Evolutionary Restrictions

General Remarks on Evolutionary Restrictions

The final category of answers to the EOC focuses on the fact that there are certain limitations in what evolution can do. Using the “great engineer” metaphor, we may say that we can hope to achieve certain things with our ham-handed tinkering that stumped evolution, because we have access to tools, materials, and techniques that the great ingenious engineer lacked.

Metaphors aside, we can identify several restrictions of evolution’s ability to achieve fitness-maximizing phenotypes even in the EEA. These are important, because in some cases they will indicate clear limitations in the “wisdom of nature” and a fortiori cases where there is room for potentially easy improvements. At a high level of abstraction, we can divide these restrictions into three classes:

  • Fundamental inability: evolution is fundamentally incapable of producing a trait A.
  • Entrapment in local optimum: evolution is stuck in a local optimum that excludes trait A.
  • Evolutionary lag: evolution of trait A takes so many generations that there has not yet been enough time for it to develop.

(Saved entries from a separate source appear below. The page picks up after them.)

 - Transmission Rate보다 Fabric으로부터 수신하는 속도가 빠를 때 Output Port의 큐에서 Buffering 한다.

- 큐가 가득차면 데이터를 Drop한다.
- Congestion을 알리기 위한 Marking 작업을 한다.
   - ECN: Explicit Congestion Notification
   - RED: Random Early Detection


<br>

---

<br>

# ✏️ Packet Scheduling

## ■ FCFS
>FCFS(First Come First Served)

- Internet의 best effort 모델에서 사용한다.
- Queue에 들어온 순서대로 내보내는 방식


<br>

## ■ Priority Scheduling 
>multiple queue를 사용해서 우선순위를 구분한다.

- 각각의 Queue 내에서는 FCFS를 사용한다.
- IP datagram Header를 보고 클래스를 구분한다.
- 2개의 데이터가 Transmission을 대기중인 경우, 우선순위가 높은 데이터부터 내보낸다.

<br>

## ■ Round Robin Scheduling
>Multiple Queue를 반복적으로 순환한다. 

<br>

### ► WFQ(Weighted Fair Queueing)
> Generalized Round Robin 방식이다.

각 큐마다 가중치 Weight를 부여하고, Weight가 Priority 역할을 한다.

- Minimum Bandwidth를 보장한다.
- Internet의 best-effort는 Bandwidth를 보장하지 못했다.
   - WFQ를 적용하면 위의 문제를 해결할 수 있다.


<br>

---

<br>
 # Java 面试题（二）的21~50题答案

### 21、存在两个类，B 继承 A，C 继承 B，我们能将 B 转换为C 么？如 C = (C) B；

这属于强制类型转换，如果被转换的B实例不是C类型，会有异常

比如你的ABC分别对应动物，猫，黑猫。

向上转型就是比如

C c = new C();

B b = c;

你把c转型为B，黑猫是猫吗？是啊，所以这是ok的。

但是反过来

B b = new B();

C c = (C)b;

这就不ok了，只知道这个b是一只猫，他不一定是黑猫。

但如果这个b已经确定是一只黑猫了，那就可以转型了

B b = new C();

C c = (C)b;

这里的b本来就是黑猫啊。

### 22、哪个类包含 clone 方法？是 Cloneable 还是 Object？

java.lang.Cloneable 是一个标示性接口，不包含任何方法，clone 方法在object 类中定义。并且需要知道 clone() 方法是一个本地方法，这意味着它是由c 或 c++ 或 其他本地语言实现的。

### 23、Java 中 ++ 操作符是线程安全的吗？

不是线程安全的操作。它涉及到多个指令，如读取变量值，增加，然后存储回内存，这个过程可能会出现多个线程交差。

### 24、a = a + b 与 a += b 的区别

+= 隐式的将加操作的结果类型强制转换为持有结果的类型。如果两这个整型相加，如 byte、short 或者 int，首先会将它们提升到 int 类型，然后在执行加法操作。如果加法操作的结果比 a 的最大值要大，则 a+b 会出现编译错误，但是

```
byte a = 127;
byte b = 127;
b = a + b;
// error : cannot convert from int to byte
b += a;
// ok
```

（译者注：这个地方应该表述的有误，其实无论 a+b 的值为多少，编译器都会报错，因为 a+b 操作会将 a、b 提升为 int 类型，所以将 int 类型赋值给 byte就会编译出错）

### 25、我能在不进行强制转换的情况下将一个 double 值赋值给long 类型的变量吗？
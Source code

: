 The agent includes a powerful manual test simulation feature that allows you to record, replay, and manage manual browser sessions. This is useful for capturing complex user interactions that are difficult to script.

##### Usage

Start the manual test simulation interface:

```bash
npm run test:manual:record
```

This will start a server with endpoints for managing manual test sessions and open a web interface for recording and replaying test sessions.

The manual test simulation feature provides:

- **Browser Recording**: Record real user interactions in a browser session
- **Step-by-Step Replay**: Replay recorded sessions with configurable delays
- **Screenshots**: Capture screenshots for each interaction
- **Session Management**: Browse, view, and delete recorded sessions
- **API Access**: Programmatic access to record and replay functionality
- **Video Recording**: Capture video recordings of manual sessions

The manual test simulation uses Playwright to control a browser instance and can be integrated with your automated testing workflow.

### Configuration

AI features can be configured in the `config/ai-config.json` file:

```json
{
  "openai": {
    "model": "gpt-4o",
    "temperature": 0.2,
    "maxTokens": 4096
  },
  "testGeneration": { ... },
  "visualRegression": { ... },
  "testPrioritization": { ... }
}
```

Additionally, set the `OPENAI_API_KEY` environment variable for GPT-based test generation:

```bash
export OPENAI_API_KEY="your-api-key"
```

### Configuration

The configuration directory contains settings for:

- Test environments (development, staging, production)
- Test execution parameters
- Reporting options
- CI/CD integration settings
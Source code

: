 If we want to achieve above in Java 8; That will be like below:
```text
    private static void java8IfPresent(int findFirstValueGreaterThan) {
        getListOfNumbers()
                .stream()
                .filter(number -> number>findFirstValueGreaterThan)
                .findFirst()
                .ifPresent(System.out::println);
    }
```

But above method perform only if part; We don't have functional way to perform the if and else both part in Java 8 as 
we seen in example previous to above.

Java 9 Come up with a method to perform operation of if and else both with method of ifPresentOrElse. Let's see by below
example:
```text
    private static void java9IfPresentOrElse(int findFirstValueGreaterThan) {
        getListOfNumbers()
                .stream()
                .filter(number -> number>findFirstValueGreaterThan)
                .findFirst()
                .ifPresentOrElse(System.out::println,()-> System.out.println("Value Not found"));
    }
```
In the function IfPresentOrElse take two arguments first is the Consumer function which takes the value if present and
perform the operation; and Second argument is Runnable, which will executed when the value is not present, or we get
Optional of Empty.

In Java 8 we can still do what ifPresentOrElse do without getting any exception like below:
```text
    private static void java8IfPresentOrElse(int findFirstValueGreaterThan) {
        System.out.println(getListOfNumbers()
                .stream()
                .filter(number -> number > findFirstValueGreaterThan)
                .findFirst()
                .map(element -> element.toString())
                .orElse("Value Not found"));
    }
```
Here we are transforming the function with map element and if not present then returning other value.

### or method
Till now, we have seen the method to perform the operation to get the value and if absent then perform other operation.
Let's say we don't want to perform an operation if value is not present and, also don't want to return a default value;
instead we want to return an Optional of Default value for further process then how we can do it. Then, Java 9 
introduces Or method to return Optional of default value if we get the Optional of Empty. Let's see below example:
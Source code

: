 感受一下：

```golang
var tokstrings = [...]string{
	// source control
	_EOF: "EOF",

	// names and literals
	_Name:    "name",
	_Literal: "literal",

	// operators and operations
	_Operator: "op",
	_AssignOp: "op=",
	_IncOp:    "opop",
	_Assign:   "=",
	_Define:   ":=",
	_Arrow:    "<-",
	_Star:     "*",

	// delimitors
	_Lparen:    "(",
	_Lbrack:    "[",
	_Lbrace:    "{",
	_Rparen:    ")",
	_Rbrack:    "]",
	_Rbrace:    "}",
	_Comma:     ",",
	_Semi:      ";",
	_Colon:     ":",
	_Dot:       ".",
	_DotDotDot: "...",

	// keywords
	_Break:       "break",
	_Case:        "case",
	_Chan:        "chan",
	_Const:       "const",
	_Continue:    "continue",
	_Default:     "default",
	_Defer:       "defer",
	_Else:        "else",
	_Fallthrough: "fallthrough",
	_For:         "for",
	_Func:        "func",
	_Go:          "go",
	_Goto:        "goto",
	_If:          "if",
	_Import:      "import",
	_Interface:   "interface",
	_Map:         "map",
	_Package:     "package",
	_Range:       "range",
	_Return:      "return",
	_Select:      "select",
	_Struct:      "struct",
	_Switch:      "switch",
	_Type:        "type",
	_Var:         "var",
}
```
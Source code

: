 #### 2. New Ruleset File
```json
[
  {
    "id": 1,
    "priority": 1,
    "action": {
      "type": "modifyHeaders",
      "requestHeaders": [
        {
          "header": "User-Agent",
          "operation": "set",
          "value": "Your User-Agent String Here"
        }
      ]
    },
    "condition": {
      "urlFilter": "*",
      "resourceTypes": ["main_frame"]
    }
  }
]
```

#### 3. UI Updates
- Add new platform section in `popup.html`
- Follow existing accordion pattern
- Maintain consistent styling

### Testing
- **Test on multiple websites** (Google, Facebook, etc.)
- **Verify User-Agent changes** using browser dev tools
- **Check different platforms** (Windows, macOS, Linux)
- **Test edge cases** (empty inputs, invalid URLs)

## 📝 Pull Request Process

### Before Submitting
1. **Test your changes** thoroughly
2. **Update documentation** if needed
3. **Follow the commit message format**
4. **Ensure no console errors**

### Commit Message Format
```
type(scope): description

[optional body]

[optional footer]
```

These three classes, which are discussed in more detail in the following three subsections, are not sharply separate. For example, one reason why a trait may take a vast number of generations to develop is that it requires escaping from one or more local optima. And given truly astronomical timescales, even some traits that we shall regard as fundamentally beyond evolution’s reach might conceivably have evolved. However, the three classes are distinct enough to deserve individualized attention.